Harry woke up sharply, gasping. Another nightmare memory. It was all true, all real. That was part of what made it so horrifying. When he woke up, it wasn't just a dream. His friends were dead. Fred, George and Hermione were all still alive and well, but they were the only ones. The only ones who really knew him anyway.

The clock down in the hallway on the landing – the same one that had chimed the hour just before he went to sleep – chimed again now, calling out in soft tones that it was now five in the morning. Four hours sleep. Harry sighed and picked up the book from his bedside table. He was nearly finished it. He'd have to go and see what else the shops had once they opened.

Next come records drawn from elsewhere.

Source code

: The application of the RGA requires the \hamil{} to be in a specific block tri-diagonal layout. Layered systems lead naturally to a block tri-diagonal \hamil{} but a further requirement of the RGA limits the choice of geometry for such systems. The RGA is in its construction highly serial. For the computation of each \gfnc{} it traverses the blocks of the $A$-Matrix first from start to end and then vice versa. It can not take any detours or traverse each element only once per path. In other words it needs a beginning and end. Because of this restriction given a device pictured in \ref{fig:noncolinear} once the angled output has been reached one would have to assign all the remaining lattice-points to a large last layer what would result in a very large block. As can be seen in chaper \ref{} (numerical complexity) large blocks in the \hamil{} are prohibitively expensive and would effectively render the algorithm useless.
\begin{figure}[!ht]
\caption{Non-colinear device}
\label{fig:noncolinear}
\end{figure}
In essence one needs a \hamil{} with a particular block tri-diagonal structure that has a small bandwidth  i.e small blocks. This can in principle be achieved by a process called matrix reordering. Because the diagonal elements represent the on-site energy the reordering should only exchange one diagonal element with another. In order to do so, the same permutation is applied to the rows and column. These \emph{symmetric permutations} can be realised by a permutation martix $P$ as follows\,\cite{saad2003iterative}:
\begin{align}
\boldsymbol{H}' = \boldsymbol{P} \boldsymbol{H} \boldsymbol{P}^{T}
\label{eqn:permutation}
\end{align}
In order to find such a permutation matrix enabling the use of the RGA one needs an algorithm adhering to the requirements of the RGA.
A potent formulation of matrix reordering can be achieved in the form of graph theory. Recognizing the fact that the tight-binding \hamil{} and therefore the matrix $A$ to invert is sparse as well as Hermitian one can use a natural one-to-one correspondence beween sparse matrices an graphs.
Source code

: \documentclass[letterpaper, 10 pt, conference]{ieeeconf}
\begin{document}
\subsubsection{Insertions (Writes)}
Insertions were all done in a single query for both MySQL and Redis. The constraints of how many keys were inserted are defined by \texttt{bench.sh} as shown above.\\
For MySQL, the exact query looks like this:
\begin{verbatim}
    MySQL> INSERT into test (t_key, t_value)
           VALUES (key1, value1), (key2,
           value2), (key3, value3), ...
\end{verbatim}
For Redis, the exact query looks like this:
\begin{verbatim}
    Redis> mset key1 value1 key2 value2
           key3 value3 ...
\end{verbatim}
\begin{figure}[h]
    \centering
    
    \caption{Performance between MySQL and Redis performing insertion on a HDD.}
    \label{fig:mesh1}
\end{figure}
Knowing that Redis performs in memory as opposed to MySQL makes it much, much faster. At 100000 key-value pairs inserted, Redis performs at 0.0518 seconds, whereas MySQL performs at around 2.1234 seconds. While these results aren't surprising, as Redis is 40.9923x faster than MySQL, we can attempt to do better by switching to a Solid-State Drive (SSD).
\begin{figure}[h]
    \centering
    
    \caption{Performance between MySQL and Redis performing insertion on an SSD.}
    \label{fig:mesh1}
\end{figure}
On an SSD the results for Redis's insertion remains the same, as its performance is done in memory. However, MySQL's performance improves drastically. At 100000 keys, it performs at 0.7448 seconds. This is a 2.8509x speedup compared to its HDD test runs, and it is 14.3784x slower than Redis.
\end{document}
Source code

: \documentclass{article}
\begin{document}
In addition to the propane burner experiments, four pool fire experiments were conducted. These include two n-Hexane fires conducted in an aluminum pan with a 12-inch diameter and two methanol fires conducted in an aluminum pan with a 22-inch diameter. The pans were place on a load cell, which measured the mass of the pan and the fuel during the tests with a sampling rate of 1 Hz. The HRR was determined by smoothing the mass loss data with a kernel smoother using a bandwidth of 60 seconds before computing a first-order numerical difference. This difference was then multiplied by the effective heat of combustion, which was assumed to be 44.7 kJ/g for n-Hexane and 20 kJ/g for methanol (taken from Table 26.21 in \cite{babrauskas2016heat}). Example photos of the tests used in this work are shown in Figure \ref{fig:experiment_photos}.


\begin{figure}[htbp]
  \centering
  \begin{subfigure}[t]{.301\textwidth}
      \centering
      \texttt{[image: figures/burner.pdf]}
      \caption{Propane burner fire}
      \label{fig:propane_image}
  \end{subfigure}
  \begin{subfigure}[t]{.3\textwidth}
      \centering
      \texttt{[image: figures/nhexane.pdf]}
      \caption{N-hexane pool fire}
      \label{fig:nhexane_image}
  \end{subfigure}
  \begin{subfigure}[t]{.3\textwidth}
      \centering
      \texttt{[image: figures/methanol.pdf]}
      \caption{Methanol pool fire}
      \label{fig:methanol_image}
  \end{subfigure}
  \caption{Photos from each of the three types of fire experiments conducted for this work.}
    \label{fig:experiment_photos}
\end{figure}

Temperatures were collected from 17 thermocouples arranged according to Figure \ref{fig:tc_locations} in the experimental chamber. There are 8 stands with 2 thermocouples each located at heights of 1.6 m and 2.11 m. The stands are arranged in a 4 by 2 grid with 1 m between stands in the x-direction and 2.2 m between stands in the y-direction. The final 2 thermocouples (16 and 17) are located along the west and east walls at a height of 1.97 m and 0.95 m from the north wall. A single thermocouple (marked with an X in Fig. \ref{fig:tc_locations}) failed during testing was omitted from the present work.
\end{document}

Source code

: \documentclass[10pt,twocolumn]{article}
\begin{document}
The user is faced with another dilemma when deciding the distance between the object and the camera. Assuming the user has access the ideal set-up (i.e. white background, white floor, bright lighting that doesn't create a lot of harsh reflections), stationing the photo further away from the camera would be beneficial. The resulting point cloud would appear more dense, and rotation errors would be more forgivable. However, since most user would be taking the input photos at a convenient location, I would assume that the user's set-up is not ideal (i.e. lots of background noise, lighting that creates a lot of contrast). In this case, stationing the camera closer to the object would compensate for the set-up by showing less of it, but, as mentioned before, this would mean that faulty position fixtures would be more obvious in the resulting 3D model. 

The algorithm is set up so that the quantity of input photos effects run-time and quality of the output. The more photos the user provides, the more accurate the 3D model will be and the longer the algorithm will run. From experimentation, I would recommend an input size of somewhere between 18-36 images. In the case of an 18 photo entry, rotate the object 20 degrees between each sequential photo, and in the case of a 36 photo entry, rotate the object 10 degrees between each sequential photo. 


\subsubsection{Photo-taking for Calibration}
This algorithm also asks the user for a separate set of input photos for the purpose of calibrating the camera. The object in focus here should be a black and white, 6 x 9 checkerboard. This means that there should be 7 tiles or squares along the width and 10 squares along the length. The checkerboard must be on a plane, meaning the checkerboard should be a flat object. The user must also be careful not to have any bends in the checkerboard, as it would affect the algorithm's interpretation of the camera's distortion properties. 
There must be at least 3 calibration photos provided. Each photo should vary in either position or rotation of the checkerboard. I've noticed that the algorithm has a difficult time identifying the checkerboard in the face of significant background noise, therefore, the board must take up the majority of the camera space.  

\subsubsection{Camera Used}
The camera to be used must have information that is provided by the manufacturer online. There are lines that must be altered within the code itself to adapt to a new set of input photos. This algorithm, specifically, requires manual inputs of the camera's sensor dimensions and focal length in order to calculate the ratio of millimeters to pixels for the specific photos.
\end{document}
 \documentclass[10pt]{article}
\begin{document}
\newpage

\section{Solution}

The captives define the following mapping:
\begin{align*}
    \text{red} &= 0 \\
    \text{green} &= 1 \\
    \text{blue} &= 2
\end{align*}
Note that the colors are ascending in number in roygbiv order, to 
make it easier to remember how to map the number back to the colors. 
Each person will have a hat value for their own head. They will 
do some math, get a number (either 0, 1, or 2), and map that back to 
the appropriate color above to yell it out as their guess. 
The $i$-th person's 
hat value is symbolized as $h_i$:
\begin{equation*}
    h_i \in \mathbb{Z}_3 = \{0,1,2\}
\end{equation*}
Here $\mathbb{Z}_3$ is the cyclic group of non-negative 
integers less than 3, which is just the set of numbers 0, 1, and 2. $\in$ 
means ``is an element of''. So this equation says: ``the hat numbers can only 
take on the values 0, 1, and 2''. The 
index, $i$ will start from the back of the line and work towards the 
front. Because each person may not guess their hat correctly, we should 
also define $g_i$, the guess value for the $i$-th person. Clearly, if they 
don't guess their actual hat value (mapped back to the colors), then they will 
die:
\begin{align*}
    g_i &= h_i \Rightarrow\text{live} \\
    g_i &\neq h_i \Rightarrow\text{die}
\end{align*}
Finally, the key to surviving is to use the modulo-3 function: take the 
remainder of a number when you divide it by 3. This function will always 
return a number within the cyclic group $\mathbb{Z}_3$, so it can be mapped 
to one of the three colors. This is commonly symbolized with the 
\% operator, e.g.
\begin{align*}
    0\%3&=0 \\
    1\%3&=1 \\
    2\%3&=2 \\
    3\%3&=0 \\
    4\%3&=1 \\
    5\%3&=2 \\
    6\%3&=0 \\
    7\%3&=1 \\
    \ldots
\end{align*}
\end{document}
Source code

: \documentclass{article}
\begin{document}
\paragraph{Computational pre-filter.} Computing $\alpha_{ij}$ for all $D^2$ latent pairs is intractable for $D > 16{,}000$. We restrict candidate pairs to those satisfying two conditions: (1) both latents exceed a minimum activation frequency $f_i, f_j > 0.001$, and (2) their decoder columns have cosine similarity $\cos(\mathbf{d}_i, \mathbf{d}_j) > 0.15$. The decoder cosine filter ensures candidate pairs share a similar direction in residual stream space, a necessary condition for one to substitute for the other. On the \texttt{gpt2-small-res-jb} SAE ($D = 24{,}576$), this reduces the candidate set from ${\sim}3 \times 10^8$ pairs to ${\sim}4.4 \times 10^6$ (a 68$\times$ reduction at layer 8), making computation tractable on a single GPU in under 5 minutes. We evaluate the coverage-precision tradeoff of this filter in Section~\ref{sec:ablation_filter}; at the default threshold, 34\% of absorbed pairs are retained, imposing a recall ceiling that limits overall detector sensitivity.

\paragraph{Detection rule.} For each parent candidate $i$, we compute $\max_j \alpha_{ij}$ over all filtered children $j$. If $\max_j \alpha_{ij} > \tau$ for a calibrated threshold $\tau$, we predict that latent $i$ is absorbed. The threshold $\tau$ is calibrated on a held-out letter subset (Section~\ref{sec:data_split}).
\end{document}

Finishing the book on quantum physics – fact was always stranger than fiction, even if fiction had a better plot – Harry finally got out of bed, stripping it and gathered his linens and dirty clothes into a bundle before heading down the stairs towards the laundry. Stopping at the library along the way, Harry slipped the book into place among the others of its kind before he continued down the hallway. Glancing at the clock, it now read ten past six in the morning. That was at least slightly more reasonable of an hour for someone to be awake.

"Good morning Master Potter," Pip greeted, finishing juicing the four oranges that Harry had bought the previous day for just that purpose. They shared the juice, and then got to work.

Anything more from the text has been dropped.